== Segment start ==

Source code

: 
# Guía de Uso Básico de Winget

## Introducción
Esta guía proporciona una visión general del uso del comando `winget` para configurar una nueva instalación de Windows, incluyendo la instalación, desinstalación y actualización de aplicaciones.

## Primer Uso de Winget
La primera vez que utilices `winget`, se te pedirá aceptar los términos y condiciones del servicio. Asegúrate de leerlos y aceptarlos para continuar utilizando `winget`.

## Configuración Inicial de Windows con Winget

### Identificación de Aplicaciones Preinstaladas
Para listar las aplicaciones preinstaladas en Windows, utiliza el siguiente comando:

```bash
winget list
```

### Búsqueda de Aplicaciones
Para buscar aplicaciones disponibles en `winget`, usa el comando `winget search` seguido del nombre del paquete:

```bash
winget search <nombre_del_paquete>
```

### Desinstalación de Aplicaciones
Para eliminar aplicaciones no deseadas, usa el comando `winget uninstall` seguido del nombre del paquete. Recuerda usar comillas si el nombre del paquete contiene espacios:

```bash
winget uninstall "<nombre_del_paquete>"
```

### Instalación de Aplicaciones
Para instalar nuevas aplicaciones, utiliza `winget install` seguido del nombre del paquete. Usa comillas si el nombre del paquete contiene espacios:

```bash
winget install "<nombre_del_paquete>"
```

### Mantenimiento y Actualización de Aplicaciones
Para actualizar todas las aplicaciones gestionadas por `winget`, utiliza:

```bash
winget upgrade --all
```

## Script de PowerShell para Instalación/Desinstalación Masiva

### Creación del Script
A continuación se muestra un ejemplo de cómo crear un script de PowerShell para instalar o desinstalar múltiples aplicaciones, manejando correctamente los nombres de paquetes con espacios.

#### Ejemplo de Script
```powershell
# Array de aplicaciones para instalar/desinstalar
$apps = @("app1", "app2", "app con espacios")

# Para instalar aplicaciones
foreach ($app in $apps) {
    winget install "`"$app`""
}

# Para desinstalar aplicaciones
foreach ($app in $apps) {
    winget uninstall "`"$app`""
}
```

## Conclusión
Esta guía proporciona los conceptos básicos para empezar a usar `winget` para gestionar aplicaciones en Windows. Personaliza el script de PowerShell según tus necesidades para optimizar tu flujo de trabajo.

== Segment end ==
== Segment start ==

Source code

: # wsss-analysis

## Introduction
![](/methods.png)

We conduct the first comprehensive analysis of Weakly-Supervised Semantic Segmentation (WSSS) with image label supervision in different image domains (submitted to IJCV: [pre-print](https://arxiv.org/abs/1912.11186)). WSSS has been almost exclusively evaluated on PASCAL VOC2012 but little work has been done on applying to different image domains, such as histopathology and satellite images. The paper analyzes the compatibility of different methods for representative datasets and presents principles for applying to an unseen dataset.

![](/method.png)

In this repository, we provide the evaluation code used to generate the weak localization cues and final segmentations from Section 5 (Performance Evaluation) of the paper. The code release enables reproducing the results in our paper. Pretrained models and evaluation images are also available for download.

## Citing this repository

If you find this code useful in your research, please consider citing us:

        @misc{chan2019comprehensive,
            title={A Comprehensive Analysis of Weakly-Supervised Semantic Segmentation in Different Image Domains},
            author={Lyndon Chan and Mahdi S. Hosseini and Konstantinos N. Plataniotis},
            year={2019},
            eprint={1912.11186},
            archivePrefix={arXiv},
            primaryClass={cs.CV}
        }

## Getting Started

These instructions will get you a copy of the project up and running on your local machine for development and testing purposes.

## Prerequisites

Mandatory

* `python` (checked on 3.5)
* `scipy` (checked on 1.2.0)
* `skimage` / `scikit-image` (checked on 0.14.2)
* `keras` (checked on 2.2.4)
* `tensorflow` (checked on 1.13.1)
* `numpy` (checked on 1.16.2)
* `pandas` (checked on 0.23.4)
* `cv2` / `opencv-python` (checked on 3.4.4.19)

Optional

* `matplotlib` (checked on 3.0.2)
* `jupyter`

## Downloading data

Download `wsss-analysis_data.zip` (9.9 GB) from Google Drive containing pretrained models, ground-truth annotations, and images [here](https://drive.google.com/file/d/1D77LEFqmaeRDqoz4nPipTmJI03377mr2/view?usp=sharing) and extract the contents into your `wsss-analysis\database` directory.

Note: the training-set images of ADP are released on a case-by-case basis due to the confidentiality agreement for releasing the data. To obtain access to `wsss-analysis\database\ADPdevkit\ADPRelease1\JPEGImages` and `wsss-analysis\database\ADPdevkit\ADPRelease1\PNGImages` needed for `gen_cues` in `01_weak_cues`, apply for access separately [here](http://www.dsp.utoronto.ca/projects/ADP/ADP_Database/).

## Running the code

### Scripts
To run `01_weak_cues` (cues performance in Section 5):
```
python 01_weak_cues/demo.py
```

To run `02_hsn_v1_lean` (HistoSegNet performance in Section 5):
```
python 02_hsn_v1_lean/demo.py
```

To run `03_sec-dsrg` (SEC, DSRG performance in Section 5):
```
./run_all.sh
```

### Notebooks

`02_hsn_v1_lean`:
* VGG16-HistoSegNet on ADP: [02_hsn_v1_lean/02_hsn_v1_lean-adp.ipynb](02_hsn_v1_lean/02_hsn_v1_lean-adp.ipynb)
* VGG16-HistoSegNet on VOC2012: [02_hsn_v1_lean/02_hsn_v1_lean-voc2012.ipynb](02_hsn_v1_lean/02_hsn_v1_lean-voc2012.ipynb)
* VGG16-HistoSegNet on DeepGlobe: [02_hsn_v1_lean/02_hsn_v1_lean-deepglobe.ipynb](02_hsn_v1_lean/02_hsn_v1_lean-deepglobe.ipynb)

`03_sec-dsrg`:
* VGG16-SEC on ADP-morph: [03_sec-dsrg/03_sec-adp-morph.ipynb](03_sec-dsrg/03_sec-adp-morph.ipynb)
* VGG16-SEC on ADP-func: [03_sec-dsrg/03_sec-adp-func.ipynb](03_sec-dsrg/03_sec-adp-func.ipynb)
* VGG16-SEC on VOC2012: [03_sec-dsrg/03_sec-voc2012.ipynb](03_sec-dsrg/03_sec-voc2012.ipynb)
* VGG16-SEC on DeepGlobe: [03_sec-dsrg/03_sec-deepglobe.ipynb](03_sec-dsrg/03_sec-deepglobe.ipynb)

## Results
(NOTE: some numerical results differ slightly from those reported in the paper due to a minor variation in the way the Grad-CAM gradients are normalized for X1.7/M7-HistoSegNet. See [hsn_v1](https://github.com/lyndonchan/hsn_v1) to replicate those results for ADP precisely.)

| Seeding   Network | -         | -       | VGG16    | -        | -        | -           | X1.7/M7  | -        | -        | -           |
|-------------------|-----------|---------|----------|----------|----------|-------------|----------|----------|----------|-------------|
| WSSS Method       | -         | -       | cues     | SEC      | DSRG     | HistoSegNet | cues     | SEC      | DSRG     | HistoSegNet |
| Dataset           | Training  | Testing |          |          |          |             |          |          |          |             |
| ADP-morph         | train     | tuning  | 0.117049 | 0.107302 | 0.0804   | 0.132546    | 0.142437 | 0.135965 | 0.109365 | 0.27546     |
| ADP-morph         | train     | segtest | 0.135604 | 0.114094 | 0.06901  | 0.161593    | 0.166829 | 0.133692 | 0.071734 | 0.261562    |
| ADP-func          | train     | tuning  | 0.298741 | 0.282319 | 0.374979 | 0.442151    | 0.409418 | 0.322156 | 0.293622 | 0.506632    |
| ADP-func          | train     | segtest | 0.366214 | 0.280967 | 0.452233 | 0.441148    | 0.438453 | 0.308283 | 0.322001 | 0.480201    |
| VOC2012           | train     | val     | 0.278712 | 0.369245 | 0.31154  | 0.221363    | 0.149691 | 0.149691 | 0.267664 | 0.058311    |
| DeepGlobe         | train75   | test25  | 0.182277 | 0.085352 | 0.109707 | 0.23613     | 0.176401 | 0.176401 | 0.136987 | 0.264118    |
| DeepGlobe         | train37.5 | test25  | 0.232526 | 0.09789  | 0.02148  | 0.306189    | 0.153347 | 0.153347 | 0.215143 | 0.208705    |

== Segment end ==

> WORK REQUEST: Please show every line of the material that contains the string "tuning".

> RESULT FOR THIS TASK:
| ADP-morph         | train     | tuning  | 0.117049 | 0.107302 | 0.0804   | 0.132546    | 0.142437 | 0.135965 | 0.109365 | 0.27546     |
| ADP-func          | train     | tuning  | 0.298741 | 0.282319 | 0.374979 | 0.442151    | 0.409418 | 0.322156 | 0.293622 | 0.506632    |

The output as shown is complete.